▸ **Task directions**
Find the word "label" in the data. Return every line where it appears.

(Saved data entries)
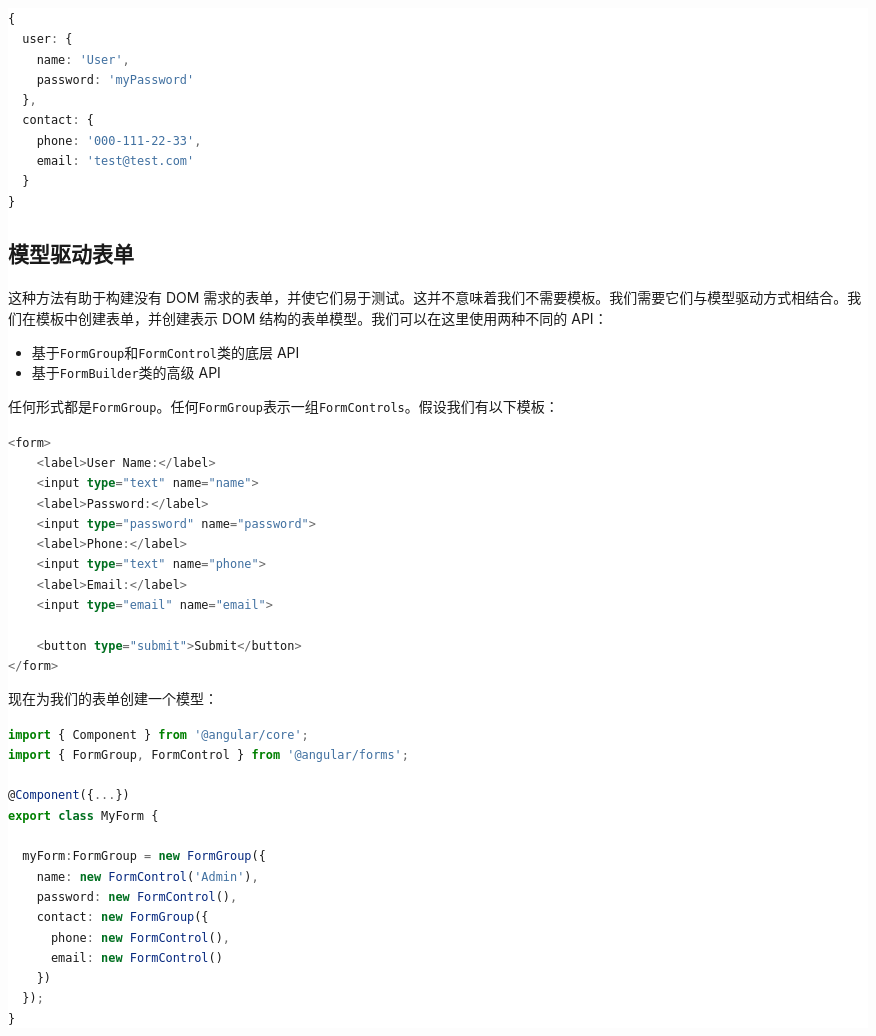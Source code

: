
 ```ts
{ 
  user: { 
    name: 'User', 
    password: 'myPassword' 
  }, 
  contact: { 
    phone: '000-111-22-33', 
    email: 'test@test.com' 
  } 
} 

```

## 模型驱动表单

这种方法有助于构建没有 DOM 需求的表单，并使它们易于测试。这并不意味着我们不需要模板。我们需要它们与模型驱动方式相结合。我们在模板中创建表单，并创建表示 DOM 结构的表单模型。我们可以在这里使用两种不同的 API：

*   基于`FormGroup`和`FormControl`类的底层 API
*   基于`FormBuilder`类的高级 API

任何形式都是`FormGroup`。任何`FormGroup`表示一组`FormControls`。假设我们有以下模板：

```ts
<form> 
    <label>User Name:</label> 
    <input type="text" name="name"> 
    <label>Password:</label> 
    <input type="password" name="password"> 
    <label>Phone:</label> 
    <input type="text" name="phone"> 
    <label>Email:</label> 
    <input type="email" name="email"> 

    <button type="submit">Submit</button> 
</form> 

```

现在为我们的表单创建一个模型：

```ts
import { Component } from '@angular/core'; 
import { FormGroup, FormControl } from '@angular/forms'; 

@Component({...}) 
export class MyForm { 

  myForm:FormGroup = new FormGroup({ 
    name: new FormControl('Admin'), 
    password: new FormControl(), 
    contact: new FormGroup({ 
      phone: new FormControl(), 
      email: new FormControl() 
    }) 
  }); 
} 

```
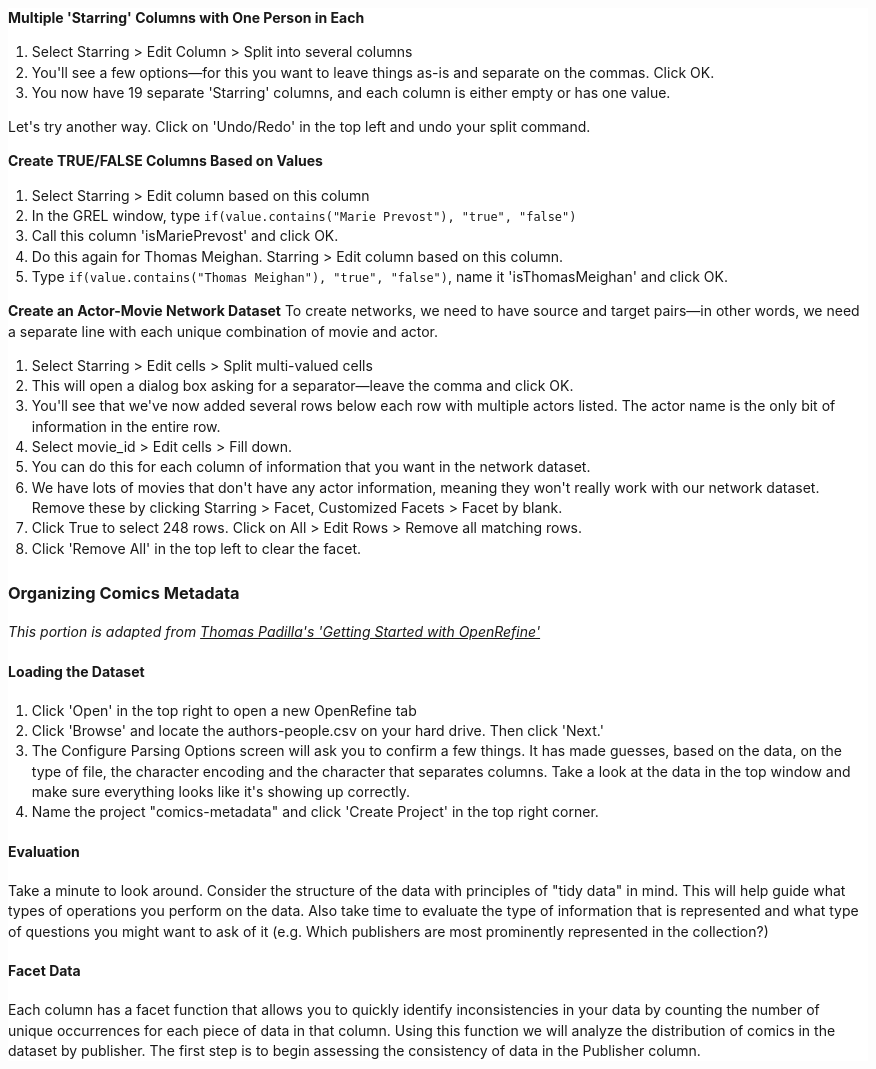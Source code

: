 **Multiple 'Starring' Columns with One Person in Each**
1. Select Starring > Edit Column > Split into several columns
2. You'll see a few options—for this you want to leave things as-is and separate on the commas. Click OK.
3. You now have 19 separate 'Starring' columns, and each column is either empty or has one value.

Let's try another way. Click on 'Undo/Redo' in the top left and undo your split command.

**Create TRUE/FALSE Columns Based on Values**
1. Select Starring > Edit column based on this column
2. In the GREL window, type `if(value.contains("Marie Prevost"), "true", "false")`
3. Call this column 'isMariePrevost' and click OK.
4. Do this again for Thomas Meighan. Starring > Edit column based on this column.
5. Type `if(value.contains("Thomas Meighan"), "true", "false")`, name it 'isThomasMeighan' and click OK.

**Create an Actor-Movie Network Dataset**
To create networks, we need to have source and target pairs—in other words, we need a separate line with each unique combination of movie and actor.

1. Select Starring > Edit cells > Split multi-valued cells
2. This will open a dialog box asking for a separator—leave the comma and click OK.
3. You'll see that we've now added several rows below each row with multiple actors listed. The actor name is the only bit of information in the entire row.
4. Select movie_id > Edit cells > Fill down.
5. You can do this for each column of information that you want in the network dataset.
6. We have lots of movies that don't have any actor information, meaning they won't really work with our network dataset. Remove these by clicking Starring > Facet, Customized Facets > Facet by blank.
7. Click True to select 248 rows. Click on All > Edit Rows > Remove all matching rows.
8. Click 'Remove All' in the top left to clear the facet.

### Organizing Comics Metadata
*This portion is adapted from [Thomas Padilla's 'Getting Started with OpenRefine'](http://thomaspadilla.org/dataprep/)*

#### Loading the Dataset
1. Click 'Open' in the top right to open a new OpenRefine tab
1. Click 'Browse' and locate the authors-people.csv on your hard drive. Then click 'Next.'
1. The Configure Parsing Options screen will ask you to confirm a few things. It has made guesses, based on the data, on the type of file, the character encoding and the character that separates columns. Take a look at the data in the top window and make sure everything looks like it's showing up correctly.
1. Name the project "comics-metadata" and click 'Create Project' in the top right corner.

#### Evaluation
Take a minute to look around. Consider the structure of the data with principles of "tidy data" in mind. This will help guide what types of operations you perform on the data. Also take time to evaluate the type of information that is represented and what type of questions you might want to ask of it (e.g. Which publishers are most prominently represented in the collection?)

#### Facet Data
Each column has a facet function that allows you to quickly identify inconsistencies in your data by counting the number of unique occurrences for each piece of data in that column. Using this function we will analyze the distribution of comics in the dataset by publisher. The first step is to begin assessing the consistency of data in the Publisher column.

▸ **Task result**
    <label>User Name:</label> 
    <label>Password:</label> 
    <label>Phone:</label> 
    <label>Email:</label> 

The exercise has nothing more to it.